PROVIDED DATA Start Marker

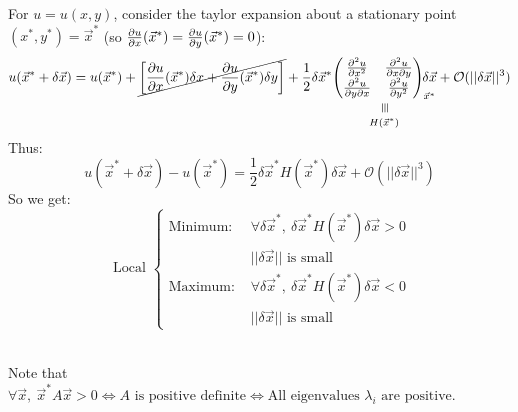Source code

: \documentclass[10pt]{scrartcl}
\newcommand{\vertequiv}{\rotatebox{90}{$\,\equiv$}}
\newcommand{\equivto}[2]{\underset{\scriptstyle\overset{\mkern4mu\vertequiv}{#2}}{#1}}
\begin{document}
For $u = u(x,y)$, consider the taylor expansion about a stationary point $(x^*,y^*) = \vec{x}^*$  (so $\frac{\partial u}{\partial x}(\vec{x}^*) = \frac{\partial u}{\partial y}(\vec{x}^*) = 0$):
\[u(\vec{x}^* + \delta \vec{x}) = u(\vec{x}^*) + \cancel{\left[\frac{\del u}{\del x}(\vec{x}^*)\delta x + \frac{\del u}{\del y}(\vec{x}^*)\delta y \right]} 
+ \frac{1}{2} \delta\vec{x}^* \equivto{\begin{pmatrix}
 \frac{\del^2u}{\del x^2} & \frac{\del^2u}{\del x\del y}\\
 \frac{\del^2u}{\del y \del x} &\frac{\del^2u}{\del y^2}	
 \end{pmatrix}_{\vec{x}^*}}{H(\vec{x}^*)}\hspace*{-10pt}\delta \vec{x} + \mathcal{O}(||\delta \vec{x}||^3)
\]
Thus:
\[u(\vec{x}^* + \delta\vec{x}) - u(\vec{x}^*) = \frac{1}{2}\delta \vec{x}^* H(\vec{x}^*) \delta \vec{x} + \mathcal{O}(||\delta \vec{x}||^3)\]
So we get:
\[
\text{ Local }
\begin{cases}
\text{Minimum: } &\forall \delta\vec{x}^*,~\delta \vec{x}^* H(\vec{x}^*) \delta \vec{x} > 0 \\
& ||\delta\vec{x}|| \text{ is small }\\

\text{Maximum: } &\forall \delta\vec{x}^*,~\delta \vec{x}^* H(\vec{x}^*) \delta \vec{x} < 0 \\
& ||\delta\vec{x}|| \text{ is small }

\end{cases}\]~

Note that $\forall \vec{x},~ \vec{x}^*A\vec{x} > 0 \iff A \text{ is positive definite} \iff \text{All eigenvalues } \lambda_i \text{ are positive.}$
\end{document}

PROVIDED DATA End Marker

> [TASK DETAILS]
Using the records above, output their complete text exactly, minus any images.

> [SOLVED EXERCISE]
Source code

: \documentclass[10pt]{scrartcl}
\newcommand{\vertequiv}{\rotatebox{90}{$\,\equiv$}}
\newcommand{\equivto}[2]{\underset{\scriptstyle\overset{\mkern4mu\vertequiv}{#2}}{#1}}
\begin{document}
For $u = u(x,y)$, consider the taylor expansion about a stationary point $(x^*,y^*) = \vec{x}^*$  (so $\frac{\partial u}{\partial x}(\vec{x}^*) = \frac{\partial u}{\partial y}(\vec{x}^*) = 0$):
\[u(\vec{x}^* + \delta \vec{x}) = u(\vec{x}^*) + \cancel{\left[\frac{\del u}{\del x}(\vec{x}^*)\delta x + \frac{\del u}{\del y}(\vec{x}^*)\delta y \right]} 
+ \frac{1}{2} \delta\vec{x}^* \equivto{\begin{pmatrix}
 \frac{\del^2u}{\del x^2} & \frac{\del^2u}{\del x\del y}\\
 \frac{\del^2u}{\del y \del x} &\frac{\del^2u}{\del y^2}	
 \end{pmatrix}_{\vec{x}^*}}{H(\vec{x}^*)}\hspace*{-10pt}\delta \vec{x} + \mathcal{O}(||\delta \vec{x}||^3)
\]
Thus:
\[u(\vec{x}^* + \delta\vec{x}) - u(\vec{x}^*) = \frac{1}{2}\delta \vec{x}^* H(\vec{x}^*) \delta \vec{x} + \mathcal{O}(||\delta \vec{x}||^3)\]
So we get:
\[
\text{ Local }
\begin{cases}
\text{Minimum: } &\forall \delta\vec{x}^*,~\delta \vec{x}^* H(\vec{x}^*) \delta \vec{x} > 0 \\
& ||\delta\vec{x}|| \text{ is small }\\

\text{Maximum: } &\forall \delta\vec{x}^*,~\delta \vec{x}^* H(\vec{x}^*) \delta \vec{x} < 0 \\
& ||\delta\vec{x}|| \text{ is small }

\end{cases}\]~

Note that $\forall \vec{x},~ \vec{x}^*A\vec{x} > 0 \iff A \text{ is positive definite} \iff \text{All eigenvalues } \lambda_i \text{ are positive.}$
\end{document}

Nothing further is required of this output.